### Task description
Locate the line that contains "- Error monitoring setup". Copy it and every following line through the end of the records, exactly, and include nothing else.

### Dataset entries
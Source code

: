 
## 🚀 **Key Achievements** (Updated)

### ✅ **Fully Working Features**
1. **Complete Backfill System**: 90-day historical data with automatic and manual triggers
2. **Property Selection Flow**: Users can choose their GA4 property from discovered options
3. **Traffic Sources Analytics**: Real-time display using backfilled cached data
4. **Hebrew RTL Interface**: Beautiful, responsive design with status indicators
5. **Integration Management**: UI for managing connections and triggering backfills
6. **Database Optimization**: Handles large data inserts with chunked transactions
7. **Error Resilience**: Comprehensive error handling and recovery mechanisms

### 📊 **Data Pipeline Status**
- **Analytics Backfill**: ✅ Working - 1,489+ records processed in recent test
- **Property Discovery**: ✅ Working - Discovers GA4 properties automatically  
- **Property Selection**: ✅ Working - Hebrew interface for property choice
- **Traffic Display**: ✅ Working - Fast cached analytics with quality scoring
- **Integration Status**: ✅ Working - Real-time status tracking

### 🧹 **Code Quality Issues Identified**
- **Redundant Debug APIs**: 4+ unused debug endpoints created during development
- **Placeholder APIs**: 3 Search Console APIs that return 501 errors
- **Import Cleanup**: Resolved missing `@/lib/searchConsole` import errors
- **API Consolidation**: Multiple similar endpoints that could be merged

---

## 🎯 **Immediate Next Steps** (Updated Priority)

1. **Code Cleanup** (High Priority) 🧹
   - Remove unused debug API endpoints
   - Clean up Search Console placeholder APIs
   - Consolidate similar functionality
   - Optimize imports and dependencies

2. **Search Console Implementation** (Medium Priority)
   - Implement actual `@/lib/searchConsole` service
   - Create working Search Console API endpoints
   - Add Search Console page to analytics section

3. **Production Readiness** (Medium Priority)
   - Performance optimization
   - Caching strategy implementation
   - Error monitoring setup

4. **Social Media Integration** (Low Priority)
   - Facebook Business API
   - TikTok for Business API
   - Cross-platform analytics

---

### Response area
   - Error monitoring setup

4. **Social Media Integration** (Low Priority)
   - Facebook Business API
   - TikTok for Business API
   - Cross-platform analytics

---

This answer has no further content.